Na forma como Lukács compreende a alienação e a retroação, elas se constituem
enquanto momentos entrelaçados, diferentemente de como aparecem na
Fenomenologia
de Hegel como “dois atos claramente separados que se completam
precisamente em sua contraposição”, mas o autor húngaro mantém “a contraposição
[entendida a partir do entrelaçamento de ambas] de suas respectivas orientações” na
sua definição desse ato (duplo e unitário): alienação significa
caminho do sujeito
ao
mundo objetivo, às vezes até perder-se nele; a retroação ou reabsorção desta
alienação significa, ao contrário, que toda objetividade
assim nascida é totalmente
copenetrada da particular qualidade do sujeito
” (LUKÁCS, 1970, p. 522, grifo nosso).
Então, será que podemos dizer que na obra de arte a subjetividade do artista e a do
receptor estão presentes? No artista, a alienação realiza o mergulho no mundo
objetivo para destacar o aspecto da realidade a ser reconfigurado esteticamente,
enquanto a retroação é a própria reconfiguração ou a objetivação da obra de arte.
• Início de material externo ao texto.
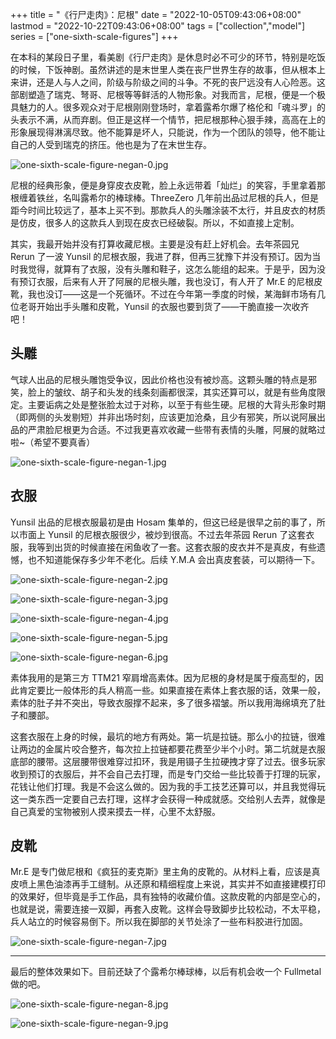 +++
title = "《行尸走肉》：尼根"
date = "2022-10-05T09:43:06+08:00"
lastmod = "2022-10-22T09:43:06+08:00"
tags = ["collection","model"]
series = ["one-sixth-scale-figures"]
+++

在本科的某段日子里，看美剧《行尸走肉》是休息时必不可少的环节，特别是吃饭的时候，下饭神剧。虽然讲述的是末世里人类在丧尸世界生存的故事，但从根本上来讲，还是人与人之间，阶级与阶级之间的斗争。不死的丧尸远没有人心险恶。这部剧塑造了瑞克、弩哥、尼根等等鲜活的人物形象。对我而言，尼根，便是一个极具魅力的人。很多观众对于尼根刚刚登场时，拿着露希尔爆了格伦和「魂斗罗」的头表示不满，从而弃剧。但正是这样一个情节，把尼根那种心狠手辣，高高在上的形象展现得淋漓尽致。他不能算是坏人，只能说，作为一个团队的领导，他不能让自己的人受到瑞克的挤压。他也是为了在末世生存。

![one-sixth-scale-figure-negan-0.jpg](/images/one-sixth-scale-figure-negan-0.jpg "尼根")

尼根的经典形象，便是身穿皮衣皮靴，脸上永远带着「灿烂」的笑容，手里拿着那根缠着铁丝，名叫露希尔的棒球棒。ThreeZero 几年前出品过尼根的兵人，但是距今时间比较远了，基本上买不到。那款兵人的头雕涂装不太行，并且皮衣的材质是仿皮，很多人的这款兵人到现在皮衣已经破裂。所以，不如直接上定制。

其实，我最开始并没有打算收藏尼根。主要是没有赶上好机会。去年茶园兄 Rerun 了一波 Yunsil 的尼根衣服，我进了群，但再三犹豫下并没有预订。因为当时我觉得，就算有了衣服，没有头雕和鞋子，这怎么能组的起来。于是乎，因为没有预订衣服，后来有人开了阿展的尼根头雕，我也没订，有人开了 Mr.E 的尼根皮靴，我也没订——这是一个死循环。不过在今年第一季度的时候，某海鲜市场有几位老哥开始出手头雕和皮靴，Yunsil 的衣服也要到货了——干脆直接一次收齐吧！

## 头雕

气球人出品的尼根头雕饱受争议，因此价格也没有被炒高。这颗头雕的特点是邪笑，脸上的皱纹、胡子和头发的线条刻画都很深，其实还算可以，就是有些角度限定。主要诟病之处是整张脸太过于对称，以至于有些生硬。尼根的大背头形象时期（即两侧的头发剔短）并非出场时刻，应该更加沧桑，且少有邪笑，所以说阿展出品的严肃脸尼根更为合适。不过我更喜欢收藏一些带有表情的头雕，阿展的就略过啦~（希望不要真香）

![one-sixth-scale-figure-negan-1.jpg](/images/one-sixth-scale-figure-negan-1.jpg "气球人出品的尼根头雕")

## 衣服

Yunsil 出品的尼根衣服最初是由 Hosam 集单的，但这已经是很早之前的事了，所以市面上 Yunsil 的尼根衣服很少，被炒到很高。不过去年茶园 Rerun 了这套衣服，我等到出货的时候直接在闲鱼收了一套。这套衣服的皮衣并不是真皮，有些遗憾，也不知道能保存多少年不老化。后续 Y.M.A 会出真皮套装，可以期待一下。

![one-sixth-scale-figure-negan-2.jpg](/images/one-sixth-scale-figure-negan-2.jpg "尼根衣服与头雕概览")

![one-sixth-scale-figure-negan-3.jpg](/images/one-sixth-scale-figure-negan-3.jpg "皮衣细节")

![one-sixth-scale-figure-negan-4.jpg](/images/one-sixth-scale-figure-negan-4.jpg "内衬细节")

![one-sixth-scale-figure-negan-5.jpg](/images/one-sixth-scale-figure-negan-5.jpg "裤子 & 腰带细节")

![one-sixth-scale-figure-negan-6.jpg](/images/one-sixth-scale-figure-negan-6.jpg "围巾细节")

素体我用的是第三方 TTM21 窄肩增高素体。因为尼根的身材是属于瘦高型的，因此肯定要比一般体形的兵人稍高一些。如果直接在素体上套衣服的话，效果一般，素体的肚子并不突出，导致衣服撑不起来，多了很多褶皱。所以我用海绵填充了肚子和腰部。

这套衣服在上身的时候，最坑的地方有两处。第一坑是拉链。那么小的拉链，很难让两边的金属片咬合整齐，每次拉上拉链都要花费至少半个小时。第二坑就是衣服底部的腰带。这层腰带很难穿过扣环，我是用镊子生拉硬拽才穿了过去。很多玩家收到预订的衣服后，并不会自己去打理，而是专门交给一些比较善于打理的玩家，花钱让他们打理。我是不会这么做的。因为我的手工技艺还算可以，并且我觉得玩这一类东西一定要自己去打理，这样才会获得一种成就感。交给别人去弄，就像是自己真爱的宝物被别人摸来摸去一样，心里不太舒服。

## 皮靴

Mr.E 是专门做尼根和《疯狂的麦克斯》里主角的皮靴的。从材料上看，应该是真皮喷上黑色油漆再手工缝制。从还原和精细程度上来说，其实并不如直接建模打印的效果好，但毕竟是手工作品，具有独特的收藏价值。这款皮靴的内部是空心的，也就是说，需要连接一双脚，再套入皮靴。这样会导致脚步比较松动，不太平稳，兵人站立的时候容易倒下。所以我在脚部的关节处涂了一些布料胶进行加固。

![one-sixth-scale-figure-negan-7.jpg](/images/one-sixth-scale-figure-negan-7.jpg "皮靴细节")

---

最后的整体效果如下。目前还缺了个露希尔棒球棒，以后有机会收一个 Fullmetal 做的吧。

![one-sixth-scale-figure-negan-8.jpg](/images/one-sixth-scale-figure-negan-8.jpg "整体展示")

![one-sixth-scale-figure-negan-9.jpg](/images/one-sixth-scale-figure-negan-9.jpg "上半身细节")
No
receptor, a alienação é o mergulho na própria obra e a retroação é a mudança efetivada
na subjetividade (que pode ter implicações efetivas em sua vida) dele próprio por meio
da recepção.
Assim constituído o espelhamento na arte, manifesta-se ao mesmo tempo sua
forma imediata e, nela mesma, sua essência. A relação essência e aparência, portanto,
aparece de forma distinta daquela dos demais objetos em-si, já que a aparência é ela
própria seu desvelamento, ou nas palavras de Lukács:
A fecunda contraditoriedade do reflexo estético consiste em que, por um
lado, se esforça por captar todo objeto e, antes de tudo, a totalidade dos
objetos, sempre em conexão inseparável, ainda que não explícita e
diretamente dita, com a subjetividade humana de um sujeito [...] e, por
outra parte, fixa e sentido ao mundo dos objetos não só em sua essência,
senão também em sua forma de manifestação imediata: a dialética da
aparência e da essência se impõe em sua legalidade geral e, ademais, em sua
imediatez, tal como se apresenta ao homem na vida (LUKÁCS, 1970, p. 523).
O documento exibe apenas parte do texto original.